WHAT YOU WILL DO: Nothing but a number should be given: how many lines of the records include "make"?

------ DATA EXTRACT

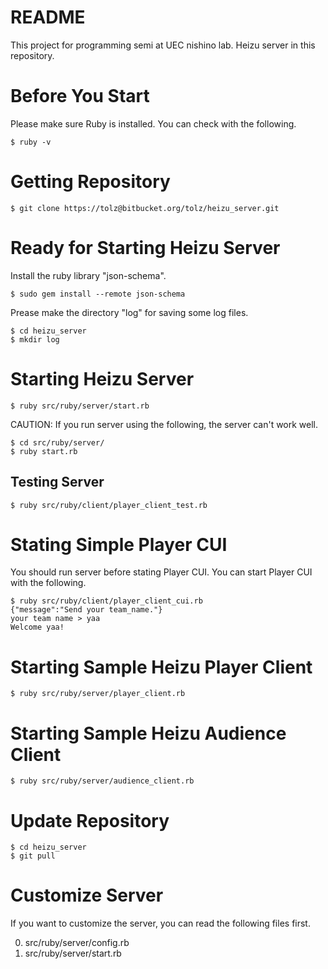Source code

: # README #

This project for programming semi at UEC nishino lab.
Heizu server in this repository.

# Before You Start
Please make sure Ruby is installed.
You can check with the following.
```
$ ruby -v
```

# Getting Repository
```
$ git clone https://tolz@bitbucket.org/tolz/heizu_server.git
```

# Ready for Starting Heizu Server
Install the ruby library "json-schema".
```
$ sudo gem install --remote json-schema
```

Prease make the directory "log" for saving some log files. 
```
$ cd heizu_server
$ mkdir log
```


# Starting Heizu Server
```
$ ruby src/ruby/server/start.rb
```
CAUTION: If you run server using the following, the server can't work well.
```
$ cd src/ruby/server/
$ ruby start.rb
```
## Testing Server
```
$ ruby src/ruby/client/player_client_test.rb
```

# Stating Simple Player CUI
You should run server before stating Player CUI.
You can start Player CUI with the following.
```
$ ruby src/ruby/client/player_client_cui.rb
{"message":"Send your team_name."}
your team name > yaa
Welcome yaa!
```
 

# Starting Sample Heizu Player Client
```
$ ruby src/ruby/server/player_client.rb
```

# Starting Sample Heizu Audience Client
```
$ ruby src/ruby/server/audience_client.rb
```

# Update Repository
```
$ cd heizu_server
$ git pull
```

# Customize Server
If you want to customize the server, you can read the following files first.

0. src/ruby/server/config.rb
0. src/ruby/server/start.rb
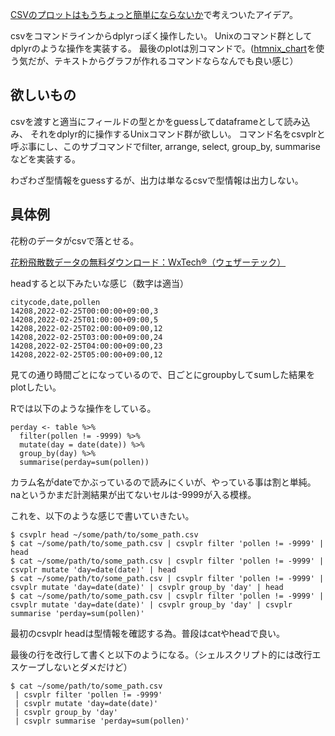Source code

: [CSVのプロットはもうちょっと簡単にならないか](CSVのプロットはもうちょっと簡単にならないか.md)で考えついたアイデア。

csvをコマンドラインからdplyrっぽく操作したい。
Unixのコマンド群としてdplyrのような操作を実装する。
最後のplotは別コマンドで。([htmnix_chart](htmnix_chart.md)を使う気だが、テキストからグラフが作れるコマンドならなんでも良い感じ）

## 欲しいもの

csvを渡すと適当にフィールドの型とかをguessしてdataframeとして読み込み、
それをdplyr的に操作するUnixコマンド群が欲しい。
コマンド名をcsvplrと呼ぶ事にし、このサブコマンドでfilter, arrange, select, group_by, summariseなどを実装する。

わざわざ型情報をguessするが、出力は単なるcsvで型情報は出力しない。

## 具体例

花粉のデータがcsvで落とせる。

[花粉飛散数データの無料ダウンロード：WxTech®（ウェザーテック）](https://wxtech.weathernews.com/pollen/index.html)

headすると以下みたいな感じ（数字は適当）

```
citycode,date,pollen
14208,2022-02-25T00:00:00+09:00,3
14208,2022-02-25T01:00:00+09:00,5
14208,2022-02-25T02:00:00+09:00,12
14208,2022-02-25T03:00:00+09:00,24
14208,2022-02-25T04:00:00+09:00,23
14208,2022-02-25T05:00:00+09:00,12
```

見ての通り時間ごとになっているので、日ごとにgroupbyしてsumした結果をplotしたい。

Rでは以下のような操作をしている。

```
perday <- table %>%
  filter(pollen != -9999) %>%
  mutate(day = date(date)) %>%
  group_by(day) %>%
  summarise(perday=sum(pollen))
```

カラム名がdateでかぶっているので読みにくいが、やっている事は割と単純。naというかまだ計測結果が出てないセルは-9999が入る模様。

これを、以下のような感じで書いていきたい。

```
$ csvplr head ~/some/path/to/some_path.csv
$ cat ~/some/path/to/some_path.csv | csvplr filter 'pollen != -9999' | head
$ cat ~/some/path/to/some_path.csv | csvplr filter 'pollen != -9999' | csvplr mutate 'day=date(date)' | head
$ cat ~/some/path/to/some_path.csv | csvplr filter 'pollen != -9999' | csvplr mutate 'day=date(date)' | csvplr group_by 'day' | head
$ cat ~/some/path/to/some_path.csv | csvplr filter 'pollen != -9999' | csvplr mutate 'day=date(date)' | csvplr group_by 'day' | csvplr summarise 'perday=sum(pollen)'
```

最初のcsvplr headは型情報を確認する為。普段はcatやheadで良い。

最後の行を改行して書くと以下のようになる。（シェルスクリプト的には改行エスケープしないとダメだけど）

```
$ cat ~/some/path/to/some_path.csv
 | csvplr filter 'pollen != -9999'
 | csvplr mutate 'day=date(date)'
 | csvplr group_by 'day'
 | csvplr summarise 'perday=sum(pollen)'
```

------------

RESPONSE TO THIS EXERCISE: 2